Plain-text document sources

______

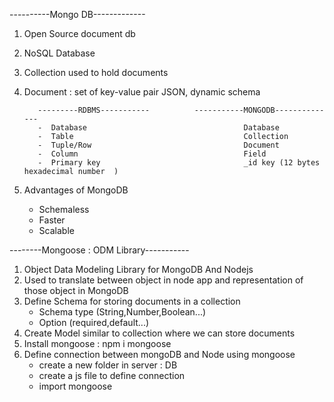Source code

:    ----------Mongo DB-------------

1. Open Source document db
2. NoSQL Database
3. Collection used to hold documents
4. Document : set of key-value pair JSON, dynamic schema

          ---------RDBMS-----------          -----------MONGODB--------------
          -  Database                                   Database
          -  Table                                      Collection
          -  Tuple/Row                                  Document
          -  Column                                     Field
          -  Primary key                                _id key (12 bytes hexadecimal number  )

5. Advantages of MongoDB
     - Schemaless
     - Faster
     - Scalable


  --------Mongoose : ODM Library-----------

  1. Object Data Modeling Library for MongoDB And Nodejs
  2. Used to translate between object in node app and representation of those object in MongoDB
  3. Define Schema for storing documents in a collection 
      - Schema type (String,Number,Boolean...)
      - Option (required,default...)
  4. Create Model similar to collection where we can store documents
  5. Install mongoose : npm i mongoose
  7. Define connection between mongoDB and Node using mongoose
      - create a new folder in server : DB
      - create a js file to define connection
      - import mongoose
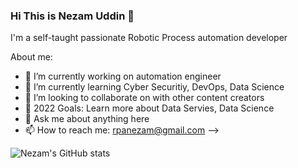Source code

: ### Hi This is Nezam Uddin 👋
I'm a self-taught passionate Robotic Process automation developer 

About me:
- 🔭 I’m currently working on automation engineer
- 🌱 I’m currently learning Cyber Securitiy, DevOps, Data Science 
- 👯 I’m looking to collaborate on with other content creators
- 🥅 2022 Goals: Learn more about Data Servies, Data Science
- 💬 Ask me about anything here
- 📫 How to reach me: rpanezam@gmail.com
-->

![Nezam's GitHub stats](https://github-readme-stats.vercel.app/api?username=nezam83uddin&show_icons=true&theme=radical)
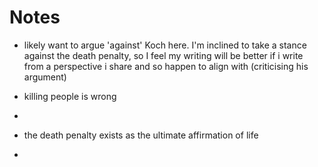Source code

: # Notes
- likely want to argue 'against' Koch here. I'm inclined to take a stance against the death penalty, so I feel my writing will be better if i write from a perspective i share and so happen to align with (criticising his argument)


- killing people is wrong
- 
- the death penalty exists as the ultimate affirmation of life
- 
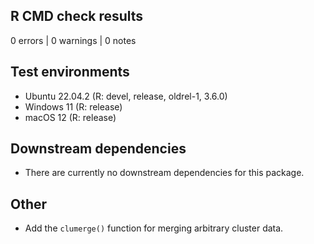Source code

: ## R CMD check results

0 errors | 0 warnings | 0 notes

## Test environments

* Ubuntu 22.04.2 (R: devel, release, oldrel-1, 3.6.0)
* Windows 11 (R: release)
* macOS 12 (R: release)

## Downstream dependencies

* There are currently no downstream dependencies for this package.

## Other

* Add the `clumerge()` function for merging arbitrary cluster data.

______

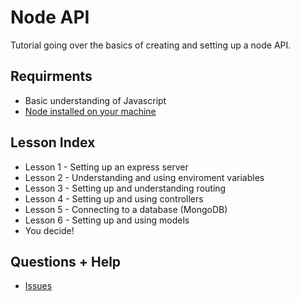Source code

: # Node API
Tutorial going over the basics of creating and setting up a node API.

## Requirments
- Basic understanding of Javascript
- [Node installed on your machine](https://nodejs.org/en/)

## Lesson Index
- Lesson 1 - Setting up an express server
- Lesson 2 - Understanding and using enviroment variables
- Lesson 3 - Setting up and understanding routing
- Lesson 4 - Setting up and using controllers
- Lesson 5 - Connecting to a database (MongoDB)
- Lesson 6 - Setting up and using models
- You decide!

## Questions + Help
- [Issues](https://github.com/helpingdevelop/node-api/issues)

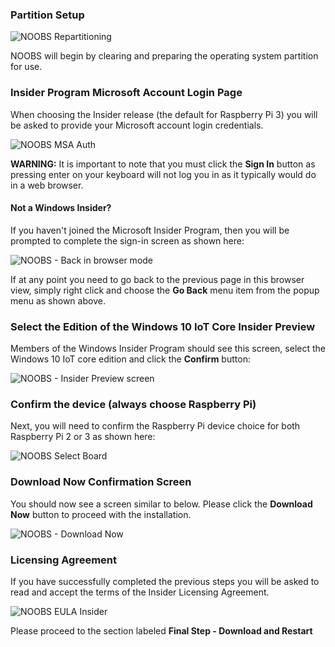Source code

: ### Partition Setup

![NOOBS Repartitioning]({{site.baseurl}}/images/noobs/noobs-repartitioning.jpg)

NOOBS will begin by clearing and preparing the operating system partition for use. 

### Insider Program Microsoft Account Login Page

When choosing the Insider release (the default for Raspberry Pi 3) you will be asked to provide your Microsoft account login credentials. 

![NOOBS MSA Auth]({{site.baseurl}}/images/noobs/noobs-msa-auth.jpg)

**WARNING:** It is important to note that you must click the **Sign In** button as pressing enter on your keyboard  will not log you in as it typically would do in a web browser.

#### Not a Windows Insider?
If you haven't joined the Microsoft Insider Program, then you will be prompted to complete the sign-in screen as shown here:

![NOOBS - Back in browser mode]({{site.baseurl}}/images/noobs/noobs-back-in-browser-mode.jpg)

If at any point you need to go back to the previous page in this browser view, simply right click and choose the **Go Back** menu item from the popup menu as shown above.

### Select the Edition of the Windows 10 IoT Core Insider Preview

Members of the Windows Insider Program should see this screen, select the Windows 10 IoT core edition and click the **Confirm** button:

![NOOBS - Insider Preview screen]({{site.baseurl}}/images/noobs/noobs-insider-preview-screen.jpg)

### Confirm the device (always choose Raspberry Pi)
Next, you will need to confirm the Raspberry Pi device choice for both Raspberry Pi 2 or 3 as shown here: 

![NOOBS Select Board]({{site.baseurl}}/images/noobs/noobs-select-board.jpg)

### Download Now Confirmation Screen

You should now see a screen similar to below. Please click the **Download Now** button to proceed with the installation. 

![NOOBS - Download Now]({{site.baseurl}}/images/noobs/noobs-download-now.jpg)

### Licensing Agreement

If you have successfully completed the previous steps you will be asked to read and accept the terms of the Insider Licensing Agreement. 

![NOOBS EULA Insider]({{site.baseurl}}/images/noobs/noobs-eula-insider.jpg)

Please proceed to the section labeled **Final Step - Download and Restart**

______

* _To do_:
Lines in the data that include the word "from" should all be copied.

* _Exercise answer_:
- likely want to argue 'against' Koch here. I'm inclined to take a stance against the death penalty, so I feel my writing will be better if i write from a perspective i share and so happen to align with (criticising his argument)
If at any point you need to go back to the previous page in this browser view, simply right click and choose the **Go Back** menu item from the popup menu as shown above.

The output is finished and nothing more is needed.